I hesitate to say that titillation could be alleged in the title of this book; or even that it is misleading, because that would not be true. However, while gender (the different roles attributed to women and men) is there in every essay, sexuality dwells in an ivory tower and is examined mostly through the euphemism of literature. The reader must wait until page 275 and a chapter by Carol Coulter to look it in the eye.
In Victorian times and in the early years of the century there were no behavioural or sociological studies of the Irish (indeed, no sociology), and in their absence literature and the theatre are convenient pointers to the mores of the time. But Arensberg and Kimball studied real people in the 1930s and their chapter on sex was remarkable for its period. Other researchers followed decade by decade.

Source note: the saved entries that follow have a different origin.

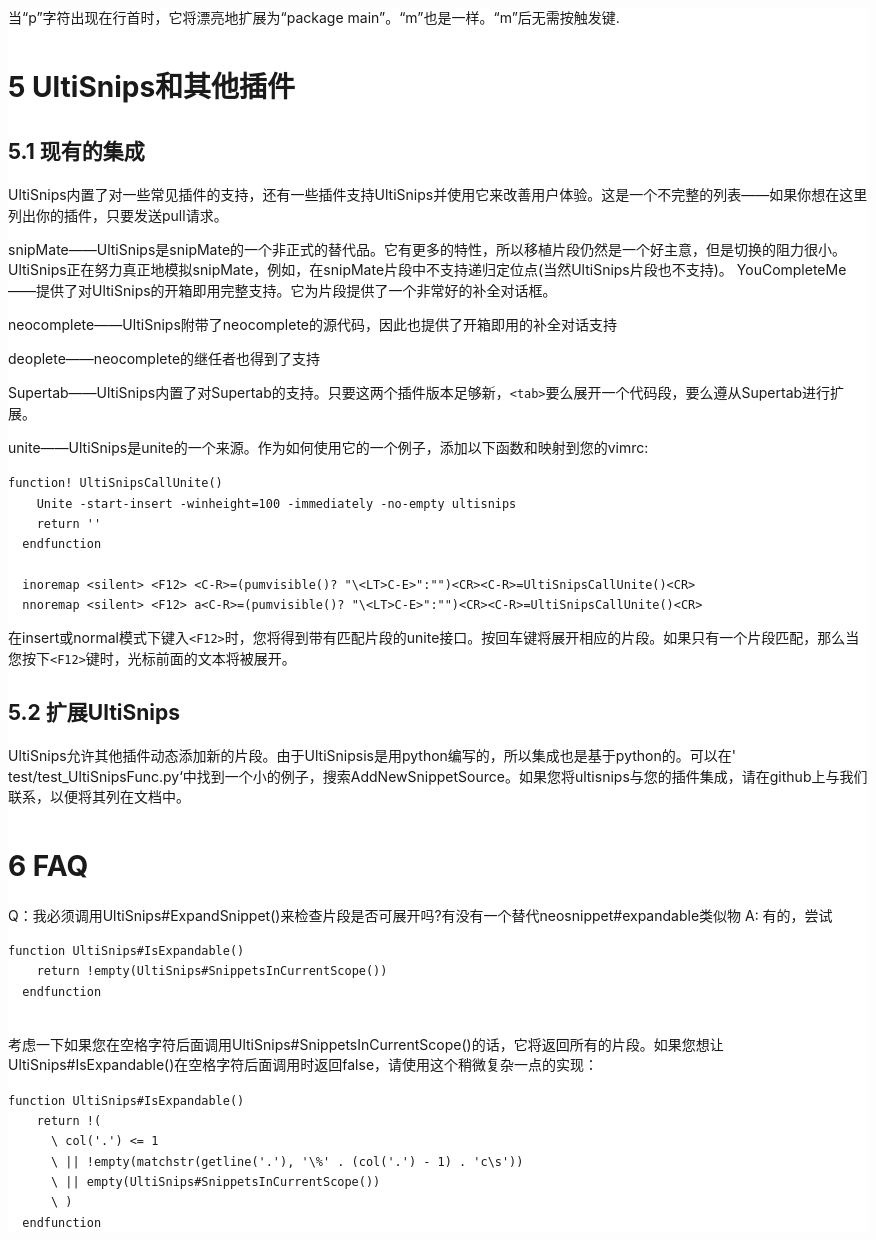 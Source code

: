 当“p”字符出现在行首时，它将漂亮地扩展为“package main”。“m”也是一样。“m”后无需按触发键.

# 5 UltiSnips和其他插件
## 5.1 现有的集成

UltiSnips内置了对一些常见插件的支持，还有一些插件支持UltiSnips并使用它来改善用户体验。这是一个不完整的列表——如果你想在这里列出你的插件，只要发送pull请求。

snipMate——UltiSnips是snipMate的一个非正式的替代品。它有更多的特性，所以移植片段仍然是一个好主意，但是切换的阻力很小。UltiSnips正在努力真正地模拟snipMate，例如，在snipMate片段中不支持递归定位点(当然UltiSnips片段也不支持)。
YouCompleteMe——提供了对UltiSnips的开箱即用完整支持。它为片段提供了一个非常好的补全对话框。

neocomplete——UltiSnips附带了neocomplete的源代码，因此也提供了开箱即用的补全对话支持

deoplete——neocomplete的继任者也得到了支持

Supertab——UltiSnips内置了对Supertab的支持。只要这两个插件版本足够新，`<tab>`要么展开一个代码段，要么遵从Supertab进行扩展。

unite——UltiSnips是unite的一个来源。作为如何使用它的一个例子，添加以下函数和映射到您的vimrc:
```vim
function! UltiSnipsCallUnite()
    Unite -start-insert -winheight=100 -immediately -no-empty ultisnips
    return ''
  endfunction

  inoremap <silent> <F12> <C-R>=(pumvisible()? "\<LT>C-E>":"")<CR><C-R>=UltiSnipsCallUnite()<CR>
  nnoremap <silent> <F12> a<C-R>=(pumvisible()? "\<LT>C-E>":"")<CR><C-R>=UltiSnipsCallUnite()<CR>
  ```
在insert或normal模式下键入`<F12>`时，您将得到带有匹配片段的unite接口。按回车键将展开相应的片段。如果只有一个片段匹配，那么当您按下`<F12>`键时，光标前面的文本将被展开。

## 5.2 扩展UltiSnips   
UltiSnips允许其他插件动态添加新的片段。由于UltiSnipsis是用python编写的，所以集成也是基于python的。可以在' test/test_UltiSnipsFunc.py‘中找到一个小的例子，搜索AddNewSnippetSource。如果您将ultisnips与您的插件集成，请在github上与我们联系，以便将其列在文档中。

# 6 FAQ
Q：我必须调用UltiSnips#ExpandSnippet()来检查片段是否可展开吗?有没有一个替代neosnippet#expandable类似物
A:  有的，尝试

```vim
function UltiSnips#IsExpandable()
    return !empty(UltiSnips#SnippetsInCurrentScope())
  endfunction
  
```
考虑一下如果您在空格字符后面调用UltiSnips#SnippetsInCurrentScope()的话，它将返回所有的片段。如果您想让UltiSnips#IsExpandable()在空格字符后面调用时返回false，请使用这个稍微复杂一点的实现：
```vim
function UltiSnips#IsExpandable()
    return !(
      \ col('.') <= 1
      \ || !empty(matchstr(getline('.'), '\%' . (col('.') - 1) . 'c\s'))
      \ || empty(UltiSnips#SnippetsInCurrentScope())
      \ )
  endfunction
```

Still, it is only in recent times that male homosexuality has been, if not studied, aired publicly in Ireland. In the first chapter, Adrian Frazier discloses the more or less unconsidered traces of homosexuality in Anglo-Irish literature, particularly in plays of Edward Martyn and William Butler Yeats, and in the novels of George Moore. Several contributors also examine the homosocial or male bonding situations that arise in so many, even modern, Irish plays.

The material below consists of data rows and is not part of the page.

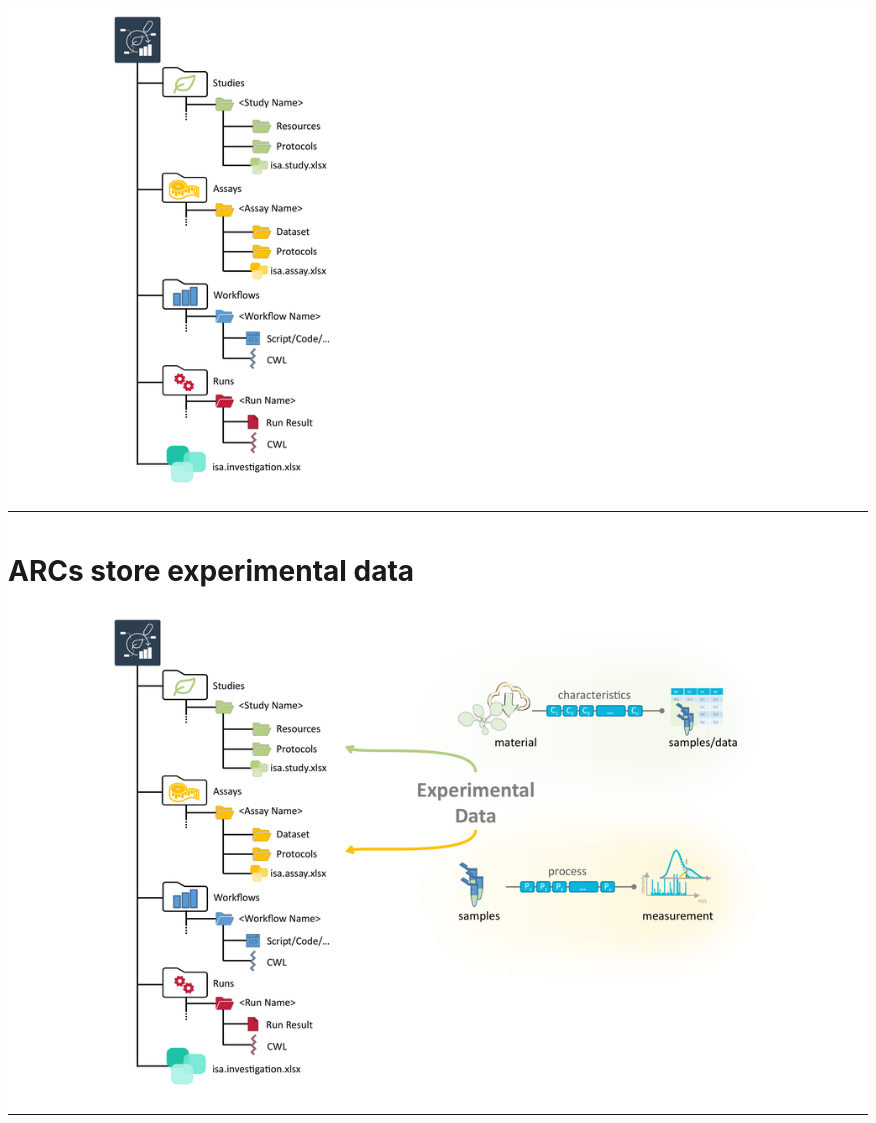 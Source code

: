 ![width:950](./../../../images/arc-fillwithdata-seq1.png)

---

# ARCs store experimental data

![width:950](./../../../images/arc-fillwithdata-seq3.png)

---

Later on, Lucy McDiarmid analyses the changing attitudes to Roger Casement, and the role that rumour played in the way his homosexuality was regarded. In her essay, rumour is described as a corrective to official information in public life, and as an alternative line of communication opposed to those of "political correspondents, public relations agencies and government information services". Who was it said "History is a distillation of rumour"!
The frequent appearance of the peasant woman as a cultural icon, in early 20th-century theatre, notably Yeats's Cathleen Ni Houlihan as a figurative Ireland, looms large in gender analysis in this volume.
Casting Ireland as a woman is the theme of an essay by Elizabeth Butler Cullingford, who takes this gendering further. From Boucicault and Shaw to Brendan Behan, Brian Friel, Frank McGuinness and Neil Jordan (by way of Ryan's Daughter), the colonised Irish/Celt, she points out, is depicted as female or feminine and the English colonist as male. Nowadays feminist analysis drags into the light of day the subtext of dominance and dependence in the situation, which was probably unconscious or internalised in the mind of these authors.
The assertion that women's achievements are hidden from history is disputed by historian Mary E. Daly. The national contribution of women, she claims, is often recorded in books which lie on dusty shelves unread. Moreover, modern Irish history, she says, has a tendency to give primacy to political history, in which the achievements of women go unrecognised.
At last, almost at the end of the book, we come to a vindication of the title: the politics of sexuality. Carol Coulter's "Hello Divorce, Goodbye Daddy" is a refreshing and realistic account of the changing attitudes to sexual activity that finally led to the legalising of divorce in Ireland. More than the question of divorce was involved. Those who supported the call for divorce tended to hold a liberal view of sexuality, and they were opposed by conservatives preoccupied with its repression. The conflict is summed up in the confused outburst of one anti-divorce campaigner denouncing her opponents: "Go away, you wife-swapping sodomites."
Whether the essays live up to the promise of the title is of little consequence. They are all interesting studies in their own right, whether they are dissecting the plays of men or the poetry of women, or disinterring women's history. We can do with a lot more revisionism like this.